Using Earth Observations to Map the Spatial Distribution of Buffelgrass in the Sonoran DesertThe Sonoran Desert is recognized as an arid ecosystem with a year-round warm climate and biodiverse desert flora. The desert spans across the southwestern United States and northwestern Mexico. Much of the native flora, like the saguaro cactus (Carnegiea gigantea), are important members of the Sonoran Desert for native wildlife and human society. Currently, the ecosystem is being threatened by the rapid spread of an invasive grass species known as buffelgrass (Cenchrus ciliaris), as it is changing the desert landscape to a grassland and contributes to more flammable fuel of surging wildfires. This project, in partnership with the Tucson Sonoran Desert Museum’s “Save our Saguaros” initiative, utilized satellite imagery of Tumamoc Hill and Sentinel Peak from Google Earth to develop and assess an optimal workflow marking the spatial distribution of buffelgrass via manual mapping.
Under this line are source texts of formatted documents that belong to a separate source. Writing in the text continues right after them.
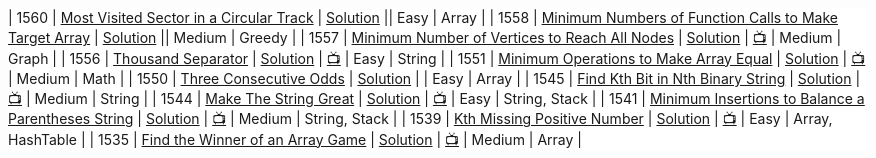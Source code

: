 | 1560 | [Most Visited Sector in a Circular Track](https://leetcode.com/problems/most-visited-sector-in-a-circular-track/)                                                                            | [Solution](https://github.com/pmgohil45/Leetcode/blob/master/src/main/java/com/fishercoder/solutions/secondthousand/_1560.java)                                                                                       || Easy       | Array                            |
| 1558 | [Minimum Numbers of Function Calls to Make Target Array](https://leetcode.com/problems/minimum-numbers-of-function-calls-to-make-target-array/)                                              | [Solution](https://github.com/pmgohil45/Leetcode/blob/master/src/main/java/com/fishercoder/solutions/secondthousand/_1558.java)                                                                                       || Medium     | Greedy                           |
| 1557 | [Minimum Number of Vertices to Reach All Nodes](https://leetcode.com/problems/minimum-number-of-vertices-to-reach-all-nodes/)                                                                | [Solution](https://github.com/pmgohil45/Leetcode/blob/master/src/main/java/com/fishercoder/solutions/secondthousand/_1557.java)                                                                                       | [:tv:](https://youtu.be/IfsiNU7J-6c)                | Medium     | Graph                                                                |
| 1556 | [Thousand Separator](https://leetcode.com/problems/thousand-separator/)                                                                                                                      | [Solution](https://github.com/pmgohil45/Leetcode/blob/master/src/main/java/com/fishercoder/solutions/secondthousand/_1556.java)                                                                                       | [:tv:](https://youtu.be/re2BnNbg598)                | Easy       | String                                                               |
| 1551 | [Minimum Operations to Make Array Equal](https://leetcode.com/problems/minimum-operations-to-make-array-equal/)                                                                              | [Solution](https://github.com/pmgohil45/Leetcode/blob/master/src/main/java/com/fishercoder/solutions/secondthousand/_1551.java)                                                                                       | [:tv:](https://youtu.be/A-i2sxmBqAA)                | Medium     | Math                                                                 |
| 1550 | [Three Consecutive Odds](https://leetcode.com/problems/three-consecutive-odds/)                                                                                                              | [Solution](https://github.com/pmgohil45/Leetcode/blob/master/src/main/java/com/fishercoder/solutions/secondthousand/_1550.java)                                                                                       |                                                     | Easy       | Array                                                                |
| 1545 | [Find Kth Bit in Nth Binary String](https://leetcode.com/problems/find-kth-bit-in-nth-binary-string/)                                                                                        | [Solution](https://github.com/pmgohil45/Leetcode/blob/master/src/main/java/com/fishercoder/solutions/secondthousand/_1545.java)                                                                                       | [:tv:](https://youtu.be/34QYE5HAFy4)                | Medium     | String                                                               |
| 1544 | [Make The String Great](https://leetcode.com/problems/make-the-string-great/)                                                                                                                | [Solution](https://github.com/pmgohil45/Leetcode/blob/master/src/main/java/com/fishercoder/solutions/secondthousand/_1544.java)                                                                                       | [:tv:](https://youtu.be/Q-ycCXbUOck)                | Easy       | String, Stack                                                        |
| 1541 | [Minimum Insertions to Balance a Parentheses String](https://leetcode.com/problems/minimum-insertions-to-balance-a-parentheses-string/)                                                      | [Solution](https://github.com/pmgohil45/Leetcode/blob/master/src/main/java/com/fishercoder/solutions/secondthousand/_1541.java)                                                                                       | [:tv:](https://youtu.be/PEKAlnmbBCc)                | Medium     | String, Stack                                                        |
| 1539 | [Kth Missing Positive Number](https://leetcode.com/problems/kth-missing-positive-number/)                                                                                                    | [Solution](https://github.com/pmgohil45/Leetcode/blob/master/src/main/java/com/fishercoder/solutions/secondthousand/_1539.java)                                                                                       | [:tv:](https://youtu.be/p0P1JNHAB-c)                | Easy       | Array, HashTable                                                     |
| 1535 | [Find the Winner of an Array Game](https://leetcode.com/problems/find-the-winner-of-an-array-game/)                                                                                          | [Solution](https://github.com/pmgohil45/Leetcode/blob/master/src/main/java/com/fishercoder/solutions/secondthousand/_1535.java)                                                                                       | [:tv:](https://youtu.be/v6On1TQfMTU)                | Medium     | Array                                                                |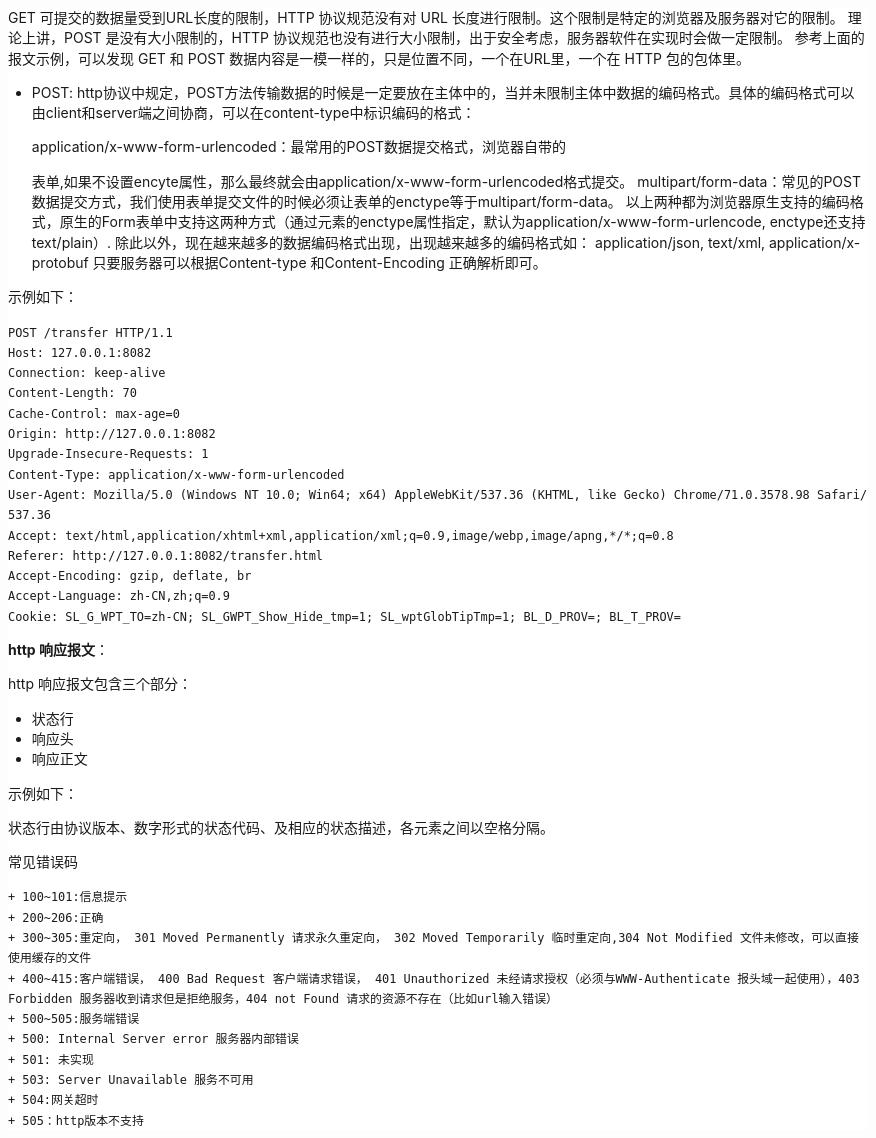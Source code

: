 GET 可提交的数据量受到URL长度的限制，HTTP 协议规范没有对 URL 长度进行限制。这个限制是特定的浏览器及服务器对它的限制。
理论上讲，POST 是没有大小限制的，HTTP 协议规范也没有进行大小限制，出于安全考虑，服务器软件在实现时会做一定限制。
参考上面的报文示例，可以发现 GET 和 POST 数据内容是一模一样的，只是位置不同，一个在URL里，一个在 HTTP 包的包体里。

+ POST: http协议中规定，POST方法传输数据的时候是一定要放在主体中的，当并未限制主体中数据的编码格式。具体的编码格式可以由client和server端之间协商，可以在content-type中标识编码的格式：

    application/x-www-form-urlencoded：最常用的POST数据提交格式，浏览器自带的<form>表单,如果不设置encyte属性，那么最终就会由application/x-www-form-urlencoded格式提交。
    multipart/form-data：常见的POST数据提交方式，我们使用表单提交文件的时候必须让<form>表单的enctype等于multipart/form-data。
    以上两种都为浏览器原生支持的编码格式，原生的Form表单中支持这两种方式（通过<form>元素的enctype属性指定，默认为application/x-www-form-urlencode, enctype还支持text/plain）.
    除此以外，现在越来越多的数据编码格式出现，出现越来越多的编码格式如：
        application/json, text/xml, application/x-protobuf
    只要服务器可以根据Content-type 和Content-Encoding 正确解析即可。

示例如下：

    POST /transfer HTTP/1.1
    Host: 127.0.0.1:8082
    Connection: keep-alive
    Content-Length: 70
    Cache-Control: max-age=0
    Origin: http://127.0.0.1:8082
    Upgrade-Insecure-Requests: 1
    Content-Type: application/x-www-form-urlencoded
    User-Agent: Mozilla/5.0 (Windows NT 10.0; Win64; x64) AppleWebKit/537.36 (KHTML, like Gecko) Chrome/71.0.3578.98 Safari/537.36
    Accept: text/html,application/xhtml+xml,application/xml;q=0.9,image/webp,image/apng,*/*;q=0.8
    Referer: http://127.0.0.1:8082/transfer.html
    Accept-Encoding: gzip, deflate, br
    Accept-Language: zh-CN,zh;q=0.9
    Cookie: SL_G_WPT_TO=zh-CN; SL_GWPT_Show_Hide_tmp=1; SL_wptGlobTipTmp=1; BL_D_PROV=; BL_T_PROV=



**http 响应报文**：

http 响应报文包含三个部分：
+ 状态行
+ 响应头
+ 响应正文

示例如下：

状态行由协议版本、数字形式的状态代码、及相应的状态描述，各元素之间以空格分隔。

常见错误码

    + 100~101:信息提示
    + 200~206:正确
    + 300~305:重定向， 301 Moved Permanently 请求永久重定向， 302 Moved Temporarily 临时重定向,304 Not Modified 文件未修改，可以直接使用缓存的文件 
    + 400~415:客户端错误， 400 Bad Request 客户端请求错误， 401 Unauthorized 未经请求授权（必须与WWW-Authenticate 报头域一起使用），403 Forbidden 服务器收到请求但是拒绝服务，404 not Found 请求的资源不存在（比如url输入错误）
    + 500~505:服务端错误
    + 500: Internal Server error 服务器内部错误
    + 501: 未实现
    + 503: Server Unavailable 服务不可用
    + 504:网关超时
    + 505：http版本不支持
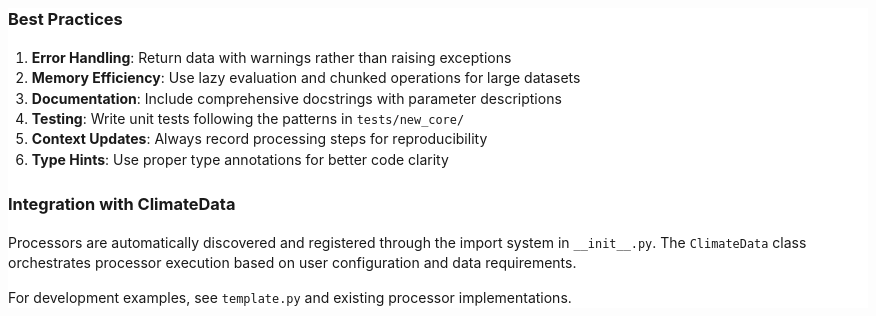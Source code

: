 ### Best Practices

1. **Error Handling**: Return data with warnings rather than raising exceptions
2. **Memory Efficiency**: Use lazy evaluation and chunked operations for large datasets
3. **Documentation**: Include comprehensive docstrings with parameter descriptions
4. **Testing**: Write unit tests following the patterns in `tests/new_core/`
5. **Context Updates**: Always record processing steps for reproducibility
6. **Type Hints**: Use proper type annotations for better code clarity

### Integration with ClimateData
Processors are automatically discovered and registered through the import system in `__init__.py`. The `ClimateData` class orchestrates processor execution based on user configuration and data requirements.

For development examples, see `template.py` and existing processor implementations.
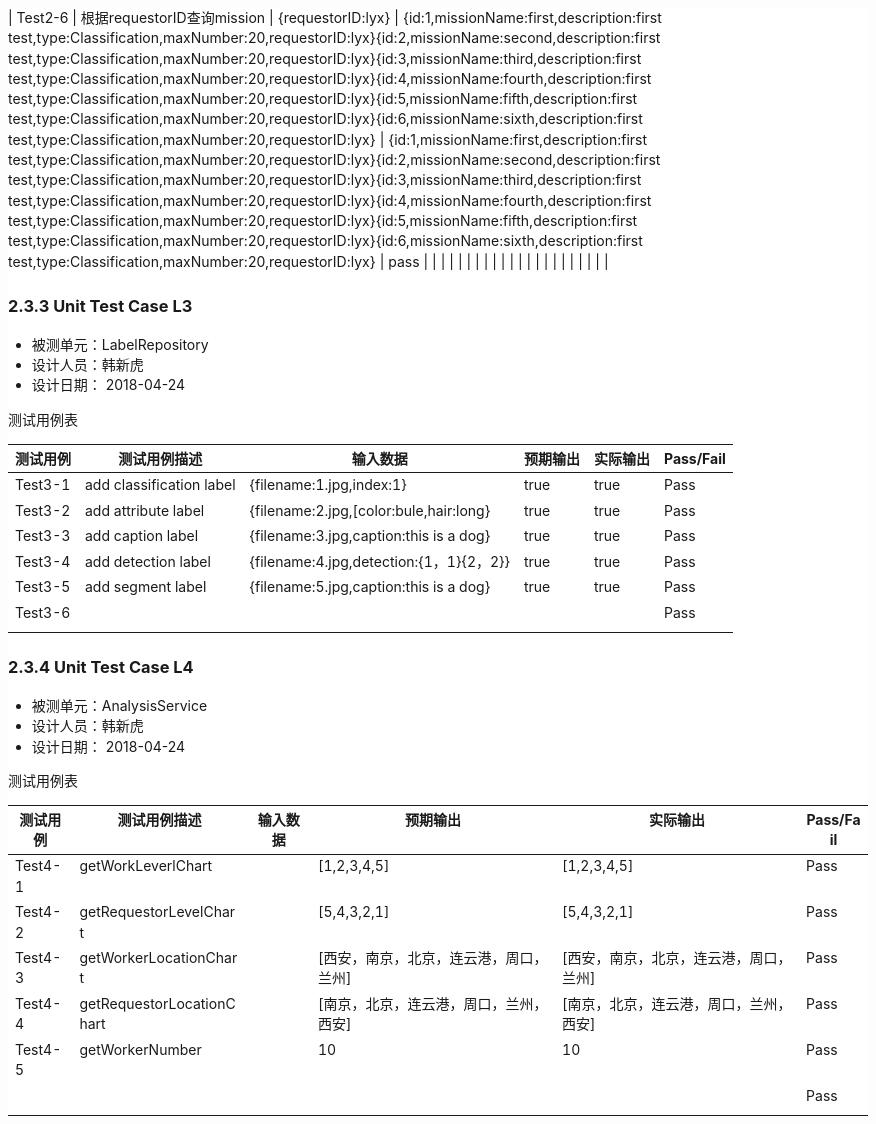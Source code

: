 | Test2-6  | 根据requestorID查询mission | {requestorID:lyx}                                            | {id:1,missionName:first,description:first test,type:Classification,maxNumber:20,requestorID:lyx}{id:2,missionName:second,description:first test,type:Classification,maxNumber:20,requestorID:lyx}{id:3,missionName:third,description:first test,type:Classification,maxNumber:20,requestorID:lyx}{id:4,missionName:fourth,description:first test,type:Classification,maxNumber:20,requestorID:lyx}{id:5,missionName:fifth,description:first test,type:Classification,maxNumber:20,requestorID:lyx}{id:6,missionName:sixth,description:first test,type:Classification,maxNumber:20,requestorID:lyx} | {id:1,missionName:first,description:first test,type:Classification,maxNumber:20,requestorID:lyx}{id:2,missionName:second,description:first test,type:Classification,maxNumber:20,requestorID:lyx}{id:3,missionName:third,description:first test,type:Classification,maxNumber:20,requestorID:lyx}{id:4,missionName:fourth,description:first test,type:Classification,maxNumber:20,requestorID:lyx}{id:5,missionName:fifth,description:first test,type:Classification,maxNumber:20,requestorID:lyx}{id:6,missionName:sixth,description:first test,type:Classification,maxNumber:20,requestorID:lyx} | pass      |
|          |                            |                                                              |                                                              |                                                              |           |
|          |                            |                                                              |                                                              |                                                              |           |
|          |                            |                                                              |                                                              |                                                              |           |

### 2.3.3 Unit Test Case L3

- 被测单元：LabelRepository
- 设计人员：韩新虎
- 设计日期： 2018-04-24

测试用例表

| 测试用例 | 测试用例描述             | 输入数据                                | 预期输出 | 实际输出 | Pass/Fail |
| -------- | ------------------------ | --------------------------------------- | -------- | -------- | --------- |
| Test3-1  | add classification label | {filename:1.jpg,index:1}                | true     | true     | Pass      |
| Test3-2  | add attribute label      | {filename:2.jpg,[color:bule,hair:long}  | true     | true     | Pass      |
| Test3-3  | add  caption label       | {filename:3.jpg,caption:this is a dog}  | true     | true     | Pass      |
| Test3-4  | add detection label      | {filename:4.jpg,detection:{1，1}{2，2}} | true     | true     | Pass      |
| Test3-5  | add segment label        | {filename:5.jpg,caption:this is a dog}  | true     | true     | Pass      |
| Test3-6  |                          |                                         |          |          | Pass      |
|          |                          |                                         |          |          |           |

### 2.3.4 Unit Test Case L4

- 被测单元：AnalysisService
- 设计人员：韩新虎
- 设计日期： 2018-04-24

测试用例表

| 测试用例 | 测试用例描述              | 输入数据 | 预期输出                               | 实际输出                               | Pass/Fail |
| -------- | ------------------------- | -------- | -------------------------------------- | -------------------------------------- | --------- |
| Test4-1  | getWorkLeverlChart        |          | [1,2,3,4,5]                            | [1,2,3,4,5]                            | Pass      |
| Test4-2  | getRequestorLevelChart    |          | [5,4,3,2,1]                            | [5,4,3,2,1]                            | Pass      |
| Test4-3  | getWorkerLocationChart    |          | [西安，南京，北京，连云港，周口，兰州] | [西安，南京，北京，连云港，周口，兰州] | Pass      |
| Test4-4  | getRequestorLocationChart |          | [南京，北京，连云港，周口，兰州，西安] | [南京，北京，连云港，周口，兰州，西安] | Pass      |
| Test4-5  | getWorkerNumber           |          | 10                                     | 10                                     | Pass      |
|          |                           |          |                                        |                                        | Pass      |
|          |                           |          |                                        |                                        |           |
This would aid in early detection and rapid response management not only within the study area but other areas of the Sonoran Desert. Geographic Information System (GIS) analysts worked with a predetermined buffelgrass identification key to manually plot growth sites of the species across the study site. Satellite Imagery from 2016-2020 was found to provide the best visual reference for historical buffelgrass growth and through remote mapping and ground truthing a significant accuracy level was achieved.